Using the Greenplum Parallel File Server (gpfdist)

Using the Greenplum Parallel File Server (gpfdist)

The gpfdist protocol is used in a CREATE EXTERNAL TABLE SQL command to access external data served by the Greenplum Database gpfdist file server utility. When external data is served by gpfdist, all segments in the Greenplum Database system can read or write external table data in parallel.

This topic describes the setup and management tasks for using gpfdist with external tables.

About gpfdist and External Tables

The gpfdist file server utility is located in the $GPHOME/bin directory on your Greenplum Database master host and on each segment host. When you start a gpfdist instance you specify a listen port and the path to a directory containing files to read or where files are to be written. For example, this command runs gpfdist in the background, listening on port 8801, and serving files in the /home/gpadmin/external_files directory:

$ gpfdist -p 8801 -d /home/gpadmin/external_files &

The CREATE EXTERNAL TABLE command LOCATION clause connects an external table definition to one or more gpfdist instances. If the external table is readable, the gpfdist server reads data records from files from in specified directory, packs them into a block, and sends the block in a response to a Greenplum Database segment's request. The segments unpack rows they receive and distribute them according to the external table's distribution policy. If the external table is a writable table, segments send blocks of rows in a request to gpfdist and gpfdist writes them to the external file.

External data files can contain rows in CSV format or any delimited text format supported by the FORMAT clause of the CREATE EXTERNAL TABLE command.
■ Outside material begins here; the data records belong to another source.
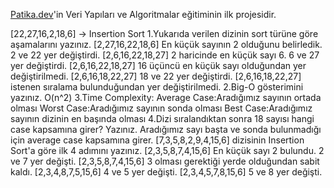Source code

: [Patika.dev](https://www.patika.dev/tr)'in Veri Yapıları ve Algoritmalar eğitiminin ilk projesidir.

[22,27,16,2,18,6] -> Insertion Sort
1.Yukarıda verilen dizinin sort türüne göre aşamalarını yazınız.
[2,27,16,22,18,6] En küçük sayının 2 olduğunu belirledik. 2 ve 22 yer değiştirdi.
[2,6,16,22,18,27] 2 haricinde en küçük sayı 6. 6 ve 27 yer değiştirdi.
[2,6,16,22,18,27] 16 üçüncü en küçük sayı olduğundan yer değiştirilmedi.
[2,6,16,18,22,27] 18 ve 22 yer değiştirdi.
[2,6,16,18,22,27] istenen sıralama bulunduğundan yer değiştirilmedi.
2.Big-O gösterimini yazınız.
O(n^2)
3.Time Complexity:
Average Case:Aradığımız sayının ortada olması
Worst Case:Aradığımız sayının sonda olması
Best Case:Aradığımız sayının dizinin en başında olması
4.Dizi sıralandıktan sonra 18 sayısı hangi case kapsamına girer? Yazınız.
Aradığımız sayı başta ve sonda bulunmadığı için average case kapsamına girer.
[7,3,5,8,2,9,4,15,6] dizisinin Insertion Sort'a göre ilk 4 adımını yazınız.
[2,3,5,8,7,4,15,6] En küçük sayı 2 bulundu. 2 ve 7 yer değişti.
[2,3,5,8,7,4,15,6] 3 olması gerektiği yerde olduğundan sabit kaldı.
[2,3,4,8,7,5,15,6] 4 ve 5 yer değişti.
[2,3,4,5,7,8,15,6] 5 ve 8 yer değişti.
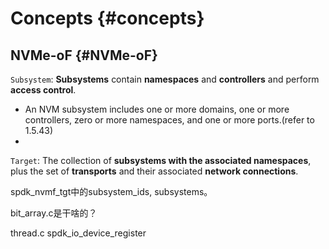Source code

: # Concepts {#concepts}

## NVMe-oF {#NVMe-oF}

`Subsystem`: **Subsystems** contain **namespaces** and **controllers** and perform **access control**. 

- An NVM subsystem includes one or more domains, one or more controllers, zero or more namespaces, and one or more ports.(refer to 1.5.43)
- 

`Target`:  The collection of **subsystems with the associated namespaces**, plus the set of **transports** and their associated **network connections**. 





















spdk_nvmf_tgt中的subsystem_ids, subsystems。

bit_array.c是干啥的？

thread.c spdk_io_device_register

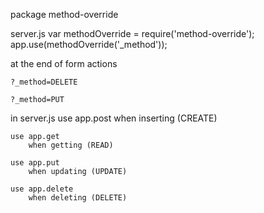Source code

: package
	method-override

server.js
	var methodOverride = require('method-override');
	app.use(methodOverride('_method'));

at the end of form actions
	
	?_method=DELETE

	?_method=PUT


in server.js 
	use app.post
		when inserting (CREATE)

	use app.get 
		when getting (READ)

	use app.put
		when updating (UPDATE)

	use app.delete
		when deleting (DELETE)
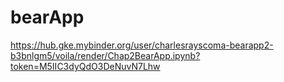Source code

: # bearApp
https://hub.gke.mybinder.org/user/charlesrayscoma-bearapp2-b3bnlgm5/voila/render/Chap2BearApp.ipynb?token=M5IIC3dyQdO3DeNuvN7Lhw
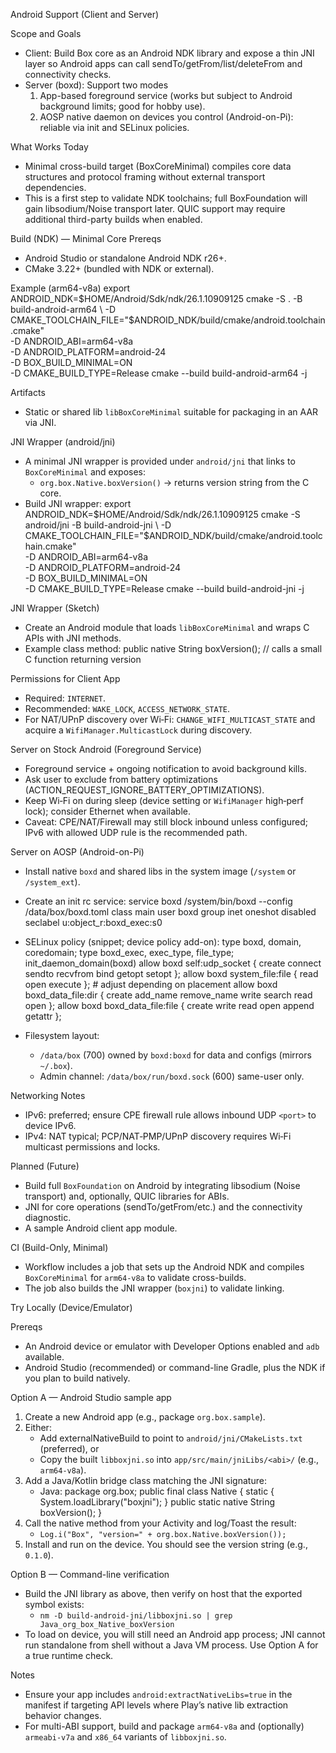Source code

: Android Support (Client and Server)

Scope and Goals
- Client: Build Box core as an Android NDK library and expose a thin JNI layer so Android apps can call sendTo/getFrom/list/deleteFrom and connectivity checks.
- Server (boxd): Support two modes
  1) App-based foreground service (works but subject to Android background limits; good for hobby use).
  2) AOSP native daemon on devices you control (Android-on-Pi): reliable via init and SELinux policies.

What Works Today
- Minimal cross-build target (BoxCoreMinimal) compiles core data structures and protocol framing without external transport dependencies.
- This is a first step to validate NDK toolchains; full BoxFoundation will gain libsodium/Noise transport later. QUIC support may require additional third-party builds when enabled.

Build (NDK) — Minimal Core
Prereqs
- Android Studio or standalone Android NDK r26+.
- CMake 3.22+ (bundled with NDK or external).

Example (arm64-v8a)
  export ANDROID_NDK=$HOME/Android/Sdk/ndk/26.1.10909125
  cmake -S . -B build-android-arm64 \
    -D CMAKE_TOOLCHAIN_FILE="$ANDROID_NDK/build/cmake/android.toolchain.cmake" \
    -D ANDROID_ABI=arm64-v8a \
    -D ANDROID_PLATFORM=android-24 \
    -D BOX_BUILD_MINIMAL=ON \
    -D CMAKE_BUILD_TYPE=Release
  cmake --build build-android-arm64 -j

Artifacts
- Static or shared lib `libBoxCoreMinimal` suitable for packaging in an AAR via JNI.

JNI Wrapper (android/jni)
- A minimal JNI wrapper is provided under `android/jni` that links to `BoxCoreMinimal` and exposes:
  - `org.box.Native.boxVersion()` → returns version string from the C core.
- Build JNI wrapper:
  export ANDROID_NDK=$HOME/Android/Sdk/ndk/26.1.10909125
  cmake -S android/jni -B build-android-jni \
    -D CMAKE_TOOLCHAIN_FILE="$ANDROID_NDK/build/cmake/android.toolchain.cmake" \
    -D ANDROID_ABI=arm64-v8a \
    -D ANDROID_PLATFORM=android-24 \
    -D BOX_BUILD_MINIMAL=ON \
    -D CMAKE_BUILD_TYPE=Release
  cmake --build build-android-jni -j

JNI Wrapper (Sketch)
- Create an Android module that loads `libBoxCoreMinimal` and wraps C APIs with JNI methods.
- Example class method:
  public native String boxVersion(); // calls a small C function returning version

Permissions for Client App
- Required: `INTERNET`.
- Recommended: `WAKE_LOCK`, `ACCESS_NETWORK_STATE`.
- For NAT/UPnP discovery over Wi‑Fi: `CHANGE_WIFI_MULTICAST_STATE` and acquire a `WifiManager.MulticastLock` during discovery.

Server on Stock Android (Foreground Service)
- Foreground service + ongoing notification to avoid background kills.
- Ask user to exclude from battery optimizations (ACTION_REQUEST_IGNORE_BATTERY_OPTIMIZATIONS).
- Keep Wi‑Fi on during sleep (device setting or `WifiManager` high‑perf lock); consider Ethernet when available.
- Caveat: CPE/NAT/Firewall may still block inbound unless configured; IPv6 with allowed UDP rule is the recommended path.

Server on AOSP (Android-on-Pi)
- Install native `boxd` and shared libs in the system image (`/system` or `/system_ext`).
- Create an init rc service:
  service boxd /system/bin/boxd --config /data/box/boxd.toml
    class main
    user boxd
    group inet
    oneshot
    disabled
    seclabel u:object_r:boxd_exec:s0

- SELinux policy (snippet; device policy add-on):
  type boxd, domain, coredomain;
  type boxd_exec, exec_type, file_type;
  init_daemon_domain(boxd)
  allow boxd self:udp_socket { create connect sendto recvfrom bind getopt setopt };
  allow boxd system_file:file { read open execute };  # adjust depending on placement
  allow boxd boxd_data_file:dir { create add_name remove_name write search read open };
  allow boxd boxd_data_file:file { create write read open append getattr };

- Filesystem layout:
  - `/data/box` (700) owned by `boxd:boxd` for data and configs (mirrors `~/.box`).
  - Admin channel: `/data/box/run/boxd.sock` (600) same-user only.

Networking Notes
- IPv6: preferred; ensure CPE firewall rule allows inbound UDP `<port>` to device IPv6.
- IPv4: NAT typical; PCP/NAT‑PMP/UPnP discovery requires Wi‑Fi multicast permissions and locks.

Planned (Future)
- Build full `BoxFoundation` on Android by integrating libsodium (Noise transport) and, optionally, QUIC libraries for ABIs.
- JNI for core operations (sendTo/getFrom/etc.) and the connectivity diagnostic.
- A sample Android client app module.

CI (Build-Only, Minimal)
- Workflow includes a job that sets up the Android NDK and compiles `BoxCoreMinimal` for `arm64-v8a` to validate cross-builds.
 - The job also builds the JNI wrapper (`boxjni`) to validate linking.

Try Locally (Device/Emulator)

Prereqs
- An Android device or emulator with Developer Options enabled and `adb` available.
- Android Studio (recommended) or command-line Gradle, plus the NDK if you plan to build natively.

Option A — Android Studio sample app
1) Create a new Android app (e.g., package `org.box.sample`).
2) Either:
   - Add externalNativeBuild to point to `android/jni/CMakeLists.txt` (preferred), or
   - Copy the built `libboxjni.so` into `app/src/main/jniLibs/<abi>/` (e.g., `arm64-v8a`).
3) Add a Java/Kotlin bridge class matching the JNI signature:
   - Java:
     package org.box;
     public final class Native {
       static { System.loadLibrary("boxjni"); }
       public static native String boxVersion();
     }
4) Call the native method from your Activity and log/Toast the result:
   - `Log.i("Box", "version=" + org.box.Native.boxVersion());`
5) Install and run on the device. You should see the version string (e.g., `0.1.0`).

Option B — Command-line verification
- Build the JNI library as above, then verify on host that the exported symbol exists:
  - `nm -D build-android-jni/libboxjni.so | grep Java_org_box_Native_boxVersion`
- To load on device, you will still need an Android app process; JNI cannot run standalone from shell without a Java VM process. Use Option A for a true runtime check.

Notes
- Ensure your app includes `android:extractNativeLibs=true` in the manifest if targeting API levels where Play’s native lib extraction behavior changes.
- For multi-ABI support, build and package `arm64-v8a` and (optionally) `armeabi-v7a` and `x86_64` variants of `libboxjni.so`.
In addition, gpfdist can be configured with a YAML-formatted file to transform external data files between a supported text format and another format, for example XML or JSON. See <ref> for an example that shows how to use gpfdist to read external XML files into a Greenplum Database readable external table.

For readable external tables, gpfdist uncompresses gzip (.gz) and bzip2 (.bz2) files automatically. You can use the wildcard character (*) or other C-style pattern matching to denote multiple files to read. External files are assumed to be relative to the directory specified when you started the gpfdist instance.

About gpfdist Setup and Performance

You can run gpfdist instances on multiple hosts and you can run multiple gpfdist instances on each host. This allows you to deploy gpfdist servers strategically so that you can attain fast data load and unload rates by utilizing all of the available network bandwidth and Greenplum Database's parallelism.

  • Allow network traffic to use all ETL host network interfaces simultaneously. Run one instance of gpfdist for each interface on the ETL host, then declare the host name of each NIC in the LOCATION clause of your external table definition (see Examples for Creating External Tables).
Figure 1. External Table Using Single gpfdist Instance with Multiple NICs

  • Divide external table data equally among multiple gpfdist instances on the ETL host. For example, on an ETL system with two NICs, run two gpfdist instances (one on each NIC) to optimize data load performance and divide the external table data files evenly between the two gpfdist servers.
Figure 2. External Tables Using Multiple gpfdist Instances with Multiple NICs

Note: Use pipes (|) to separate formatted text when you submit files to gpfdist. Greenplum Database encloses comma-separated text strings in single or double quotes. gpfdist has to remove the quotes to parse the strings. Using pipes to separate formatted text avoids the extra step and improves performance.

Controlling Segment Parallelism

The gp_external_max_segs server configuration parameter controls the number of segment instances that can access a single gpfdist instance simultaneously. 64 is the default. You can set the number of segments such that some segments process external data files and some perform other database processing. Set this parameter in the postgresql.conf file of your master instance.

Installing gpfdist

gpfdist is installed in $GPHOME/bin of your Greenplum Database master host installation. Run gpfdist on a machine other than the Greenplum Database master or standby master, such as on a machine devoted to ETL processing. Running gpfdist on the master or standby master can have a performance impact on query execution. To install gpfdist on your ETL server, get it from the Greenplum Load Tools package and follow its installation instructions.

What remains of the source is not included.